Nun hat diese Waffe auch einen Unternehmer getroffen, der Liftanlagen installiert. Der Umstand des Vertragsschlusses dürfte zwar überraschend, vermutlich aber nicht so selten sein, wie man denken mag:
Sachverhalt
Der Unternehmer hatte durch einen seiner Mitarbeiter den späteren Kläger telefonisch kontaktiert und das Interesse an einer Installation eines Senkrechtliftes an der Außenfassade des Wohnhauses geweckt. Aufgrund des Telefonats kam es später im Wohnhaus des Klägers zu einem weiteren Besprechungstermin, bei dem der Kläger den Vertrag über die Bestellung eines Senkrechtliftes abschloss. Die Vorschussrechnung in Höhe von knapp 12.000,00 EUR zahlte der Kläger. Dann machte der Unternehmer aus unserer Sicht den entscheidenden Fehler, indem er nämlich nicht seine zugesagte Leistung ordnungsgemäß und zeitgemäß erbrachte, sodass der Kläger ins Grübeln kam und die Lust an dem Projekt verlor. Um von dem Vertrag loszukommen, erklärte der Kläger den Widerruf des Vertrages oder besser: Den Widerruf seiner Willenserklärung zum Abschluss des Vertrages und bekam vor Gericht bis in die höchste Instanz Recht:
Entscheidung des BGH
Der BGH urteilte am 30.08.2018 zugunsten des Klägers, dass wegen des Telefonkontaktes und des Vertragsabschlusses im häuslichen Bereich des Klägers, dem Kläger ein entsprechendes Widerrufsrecht zustand, das auch nicht gemäß § 312 g Abs. 2 Nr. 3 BGB ausgeschlossen war. Ein solcher Ausschluss sei nämlich nur bei erheblichen Umbaumaßnahmen und stets in Abwägung mit dem europäisch vorgegebenen Verbraucherschutz möglich.
Und nach dieser Abwägung sei die Errichtung eines Anbaus nicht vergleichbar mit der Vorstellung des europäischen Gesetzgebers und dem Begriff der erheblichen Umbaumaßnahme.

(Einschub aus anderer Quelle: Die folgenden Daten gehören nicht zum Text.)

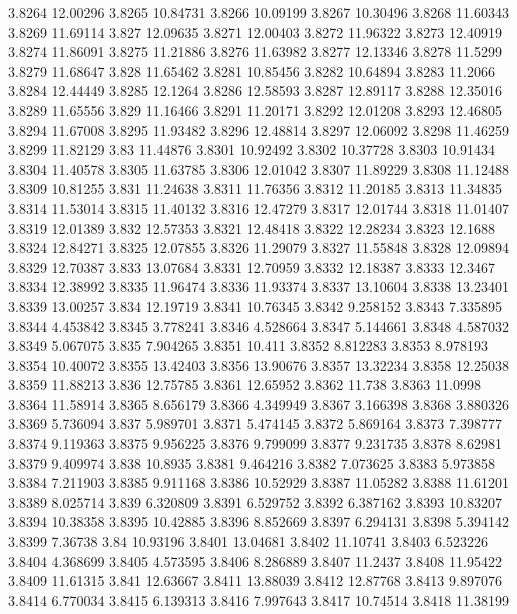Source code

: 3.8264  12.00296
3.8265  10.84731
3.8266  10.09199
3.8267  10.30496
3.8268  11.60343
3.8269  11.69114
3.827  12.09635
3.8271  12.00403
3.8272  11.96322
3.8273  12.40919
3.8274  11.86091
3.8275  11.21886
3.8276  11.63982
3.8277  12.13346
3.8278  11.5299
3.8279  11.68647
3.828  11.65462
3.8281  10.85456
3.8282  10.64894
3.8283  11.2066
3.8284  12.44449
3.8285  12.1264
3.8286  12.58593
3.8287  12.89117
3.8288  12.35016
3.8289  11.65556
3.829  11.16466
3.8291  11.20171
3.8292  12.01208
3.8293  12.46805
3.8294  11.67008
3.8295  11.93482
3.8296  12.48814
3.8297  12.06092
3.8298  11.46259
3.8299  11.82129
3.83  11.44876
3.8301  10.92492
3.8302  10.37728
3.8303  10.91434
3.8304  11.40578
3.8305  11.63785
3.8306  12.01042
3.8307  11.89229
3.8308  11.12488
3.8309  10.81255
3.831  11.24638
3.8311  11.76356
3.8312  11.20185
3.8313  11.34835
3.8314  11.53014
3.8315  11.40132
3.8316  12.47279
3.8317  12.01744
3.8318  11.01407
3.8319  12.01389
3.832  12.57353
3.8321  12.48418
3.8322  12.28234
3.8323  12.1688
3.8324  12.84271
3.8325  12.07855
3.8326  11.29079
3.8327  11.55848
3.8328  12.09894
3.8329  12.70387
3.833  13.07684
3.8331  12.70959
3.8332  12.18387
3.8333  12.3467
3.8334  12.38992
3.8335  11.96474
3.8336  11.93374
3.8337  13.10604
3.8338  13.23401
3.8339  13.00257
3.834  12.19719
3.8341  10.76345
3.8342  9.258152
3.8343  7.335895
3.8344  4.453842
3.8345  3.778241
3.8346  4.528664
3.8347  5.144661
3.8348  4.587032
3.8349  5.067075
3.835  7.904265
3.8351  10.411
3.8352  8.812283
3.8353  8.978193
3.8354  10.40072
3.8355  13.42403
3.8356  13.90676
3.8357  13.32234
3.8358  12.25038
3.8359  11.88213
3.836  12.75785
3.8361  12.65952
3.8362  11.738
3.8363  11.0998
3.8364  11.58914
3.8365  8.656179
3.8366  4.349949
3.8367  3.166398
3.8368  3.880326
3.8369  5.736094
3.837  5.989701
3.8371  5.474145
3.8372  5.869164
3.8373  7.398777
3.8374  9.119363
3.8375  9.956225
3.8376  9.799099
3.8377  9.231735
3.8378  8.62981
3.8379  9.409974
3.838  10.8935
3.8381  9.464216
3.8382  7.073625
3.8383  5.973858
3.8384  7.211903
3.8385  9.911168
3.8386  10.52929
3.8387  11.05282
3.8388  11.61201
3.8389  8.025714
3.839  6.320809
3.8391  6.529752
3.8392  6.387162
3.8393  10.83207
3.8394  10.38358
3.8395  10.42885
3.8396  8.852669
3.8397  6.294131
3.8398  5.394142
3.8399  7.36738
3.84  10.93196
3.8401  13.04681
3.8402  11.10741
3.8403  6.523226
3.8404  4.368699
3.8405  4.573595
3.8406  8.286889
3.8407  11.2437
3.8408  11.95422
3.8409  11.61315
3.841  12.63667
3.8411  13.88039
3.8412  12.87768
3.8413  9.897076
3.8414  6.770034
3.8415  6.139313
3.8416  7.997643
3.8417  10.74514
3.8418  11.38199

Im Übrigen sei der Unternehmer nicht durch eine enge Auslegung des Widerrufsrechts geschützt, sondern nach § 357 Abs. 1 Satz 2 und 3 BGB, wonach der Unternehmer für seine bis zum Widerruf erbrachten Dienstleistungen Ersatz verlangen könne. Allerdings – und das muss der Unternehmer beachten – gelte dies nur, wenn der Auftraggeber ausdrücklich verlangt, dass der Unternehmer vor Ablauf der Widerrufsfrist mit den Arbeiten beginnt.
Im Ergebnis bleibt festzuhalten, dass das Widerrufsrecht weit über den Widerruf von abgeschlossenen Verträgen im Internet hinausgreift und auch im handwerklichen Bereich seinen Niederschlag finden kann. Hier ist Vorsicht bei der Akquise von Aufträgen sowie dann bei der Umsetzung der Aufträge geboten. Sonst wird der gute Auftrag zum Rohrkrepierer.